Assim, caso você se depare com a indagação “o que seria serendipidade (ou descoberta fortuita de provas) de primeiro e segundo grau?”, pode asseverar:

(A)   Serendipidade de 1º Grau – É a descoberta fortuita de provas quando houver conexão ou continência. Para a doutrina e jurisprudência majoritária, os elementos encontrados poderão ser utilizados totalmente como prova!

(B)    Serendipidade de 2ª Grau – Aqui, para a doutrina, os fatos descobertos não guardam relação de conexão ou continência, razão pela qual os elementos de prova não poderiam ser utilizados no novo crime ou em relação a outro criminoso em tais circunstâncias. No máximo, poderiam servir como notitia criminis.

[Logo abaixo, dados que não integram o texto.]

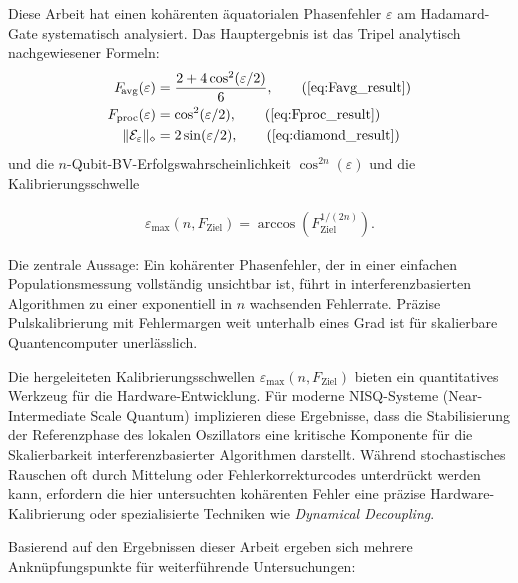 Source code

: ﻿\documentclass[11pt,a4paper]{article}
\theoremstyle{definition}
\newcommand{\eps}{\varepsilon}
\newcommand{\Fav}{F_{\!\mathrm{avg}}}
\newcommand{\Fdiam}{\|\mathcal{E}_\eps\|_\diamond}
\begin{document}
Diese Arbeit hat einen kohärenten äquatorialen Phasenfehler $\eps$ am
Hadamard-Gate systematisch analysiert.  Das Hauptergebnis ist das Tripel
analytisch nachgewiesener Formeln:
\begin{align}
  \Fav(\eps) &= \frac{2 + 4\cos^2(\eps/2)}{6}, \tag{\ref{eq:Favg_result}}\\
  F_{\mathrm{proc}}(\eps) &= \cos^2(\eps/2), \tag{\ref{eq:Fproc_result}}\\
  \Fdiam &= 2\sin(\eps/2), \tag{\ref{eq:diamond_result}}
\end{align}
und die $n$-Qubit-BV-Erfolgswahrscheinlichkeit $\cos^{2n}(\eps)$ und die
Kalibrierungsschwelle 

\begin{align}
  \eps_{\max}(n, F_{\mathrm{Ziel}}) = \arccos(F_{\mathrm{Ziel}}^{1/(2n)}).
\end{align}

Die zentrale Aussage: Ein kohärenter Phasenfehler, der in einer einfachen
Populationsmessung vollständig unsichtbar ist, führt in interferenzbasierten
Algorithmen zu einer exponentiell in $n$ wachsenden Fehlerrate.
Präzise Pulskalibrierung mit Fehlermargen weit unterhalb eines Grad ist für
skalierbare Quantencomputer unerlässlich.

Die hergeleiteten Kalibrierungsschwellen $\eps_{\max}(n, F_{\mathrm{Ziel}})$ bieten ein quantitatives Werkzeug für die Hardware-Entwicklung. Für moderne NISQ-Systeme (Near-Intermediate Scale Quantum) implizieren diese Ergebnisse, dass die Stabilisierung der Referenzphase des lokalen Oszillators eine kritische Komponente für die Skalierbarkeit interferenzbasierter Algorithmen darstellt. Während stochastisches Rauschen oft durch Mittelung oder Fehlerkorrekturcodes unterdrückt werden kann, erfordern die hier untersuchten kohärenten Fehler eine präzise Hardware-Kalibrierung oder spezialisierte Techniken wie \emph{Dynamical Decoupling}.

Basierend auf den Ergebnissen dieser Arbeit ergeben sich mehrere Anknüpfungspunkte für weiterführende Untersuchungen:
\end{document}
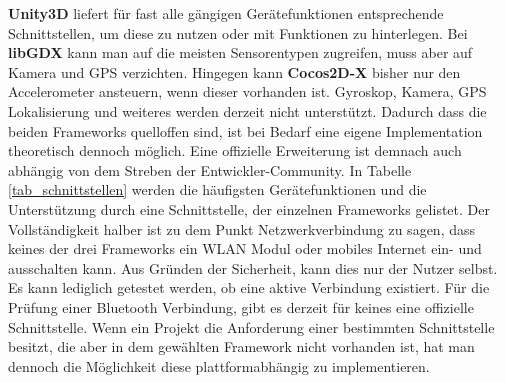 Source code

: \bigskip
\textbf{Unity3D} liefert für fast alle gängigen Gerätefunktionen entsprechende Schnittstellen, um diese zu nutzen oder mit Funktionen zu hinterlegen. Bei \textbf{libGDX} kann man auf die meisten Sensorentypen zugreifen, muss aber auf Kamera und GPS verzichten.
Hingegen kann \textbf{Cocos2D-X} bisher nur den Accelerometer ansteuern, wenn dieser vorhanden ist. Gyroskop, Kamera, GPS Lokalisierung und weiteres werden derzeit nicht unterstützt. Dadurch dass die beiden Frameworks quelloffen sind, ist bei Bedarf eine eigene Implementation theoretisch dennoch möglich. Eine offizielle Erweiterung ist demnach auch abhängig von dem Streben der Entwickler-Community. 
In Tabelle \ref{tab_schnittstellen} werden die häufigsten Gerätefunktionen und die Unterstützung durch eine Schnittstelle, der einzelnen Frameworks gelistet. 
Der Vollständigkeit halber ist zu dem Punkt Netzwerkverbindung zu sagen, dass keines der drei Frameworks ein WLAN Modul oder mobiles Internet ein- und ausschalten kann. Aus Gründen der Sicherheit, kann dies nur der Nutzer selbst. Es kann lediglich getestet werden, ob eine aktive Verbindung existiert. Für die Prüfung einer Bluetooth Verbindung, gibt es derzeit für keines eine offizielle Schnittstelle. Wenn ein Projekt die Anforderung einer bestimmten Schnittstelle besitzt, die aber in dem gewählten Framework nicht vorhanden ist, hat man dennoch die Möglichkeit diese plattformabhängig zu implementieren.

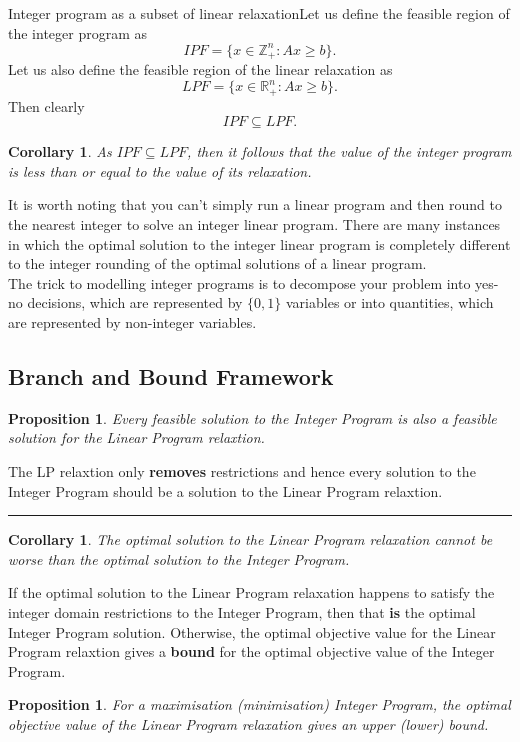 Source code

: \documentclass[twoside]{article}
\newtheorem{proposition}[theorem]{Proposition}
\newtheorem{corollary}[theorem]{Corollary}
\newenvironment{proof}{{\bf Proof:}}{\hfill\rule{2mm}{2mm}}
\begin{document}
\begin{theorem_exam}{Integer program as a subset of linear relaxation}{}Let us define the feasible region of the integer program as 
$$
IPF = \{x \in \mathbb{Z}_{+}^{n}: Ax \geq b\}.
$$
Let us also define the feasible region of the linear relaxation as 
$$
LPF = \{x \in \mathbb{R}_{+}^{n}: Ax \geq b\}.
$$
Then clearly 
$$
IPF \subseteq LPF.
$$
\end{theorem_exam}

\begin{corollary}As $IPF \subseteq LPF$, then it follows that the value of the integer program is less than or equal to the value of its relaxation.
\end{corollary}

It is worth noting that you can't simply run a linear program and then round to the nearest integer to solve an integer linear program. There are many instances in which the optimal solution to the integer linear program is completely different to the integer rounding of the optimal solutions of a linear program.\\

The trick to modelling integer programs is to decompose your problem into yes-no decisions, which are represented by $\{0,1\}$ variables or into quantities, which are represented by non-integer variables.

\subsection{Branch and Bound Framework}

\begin{proposition}Every feasible solution to the Integer Program is also a feasible solution for the Linear Program relaxtion.
\end{proposition}

\begin{proof} The LP relaxtion only \textbf{removes} restrictions and hence every solution to the Integer Program should be a solution to the Linear Program relaxtion.
\end{proof}

\begin{corollary}The optimal solution to the Linear Program relaxation cannot be worse than the optimal solution to the Integer Program.
\end{corollary}

If the optimal solution to the Linear Program relaxation happens to satisfy the integer domain restrictions to the Integer Program, then that \textbf{is} the optimal Integer Program solution. Otherwise, the optimal objective value for the Linear Program relaxtion gives a \textbf{bound} for the optimal objective value of the Integer Program.\\
\begin{proposition}For a maximisation (minimisation) Integer Program, the optimal objective value of the Linear Program relaxation gives an upper (lower) bound.
\end{proposition}
\end{document}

Vejamos as lições do eminente Luiz Flávio Gomes:

“Em relação ao encontro fortuito de fatos conexos (ou quando haja continência) parece-nos acertado falar em serendipidade ou encontro fortuito de primeiro grau (ou em fato que está na mesma situação histórica de vida do delito investigado – historischen Lebenssachverhalt). Nesse caso a prova produzida tem valor jurídico e deve ser analisada pelo juiz (como prova válida). Pode essa prova conduzir a uma condenação penal. Quando se trata, ao contrário, de fatos não conexos (ou quando não haja continência), impõe-se falar em serendipidade ou encontro fortuito de segundo grau (ou em fatos que não estão na mesma situação histórica de vida do delito investigado). A prova produzida, nesse caso, não pode ser valorada pelo juiz. Ela vale apenas como notitia criminis”[2].

Espero que tenham gostado.

Comentem, questionem e sugiram temas para serem abordados!

Vamos em frente nos estudos e preparação!

Abraços,

Pedro Coelho.

[1] Por não ter relevância extrema para o conteúdo do texto, segue em rodapé a síntese do filme: “Em um apressado dia de compras no inverno de 1994, Jonathan Trager (John Cusack) conhece Sara Thomas (Kate Beckinsale). Dois estranhos no meio da massa em NY, seus caminhos se cruzam em um feriado, sendo que logo sentem entre eles uma atração mútua. Apesar do fato de ambos estarem envolvidos em outras relações, Jonathan e Sara passam a noite andando por Manhattan. Quando a noite chega ao fim, os dois são forçados a determinar algo como seu próximo passo. Quando Jonathan sugere uma troca de telefones, Sara rejeita e propõe uma ideia que dará ao destino o controle de seu futuro. Se eles tiverem que ficar juntos, ela diz a ele, eles encontrarão o caminho de volta para a vida um do outro”.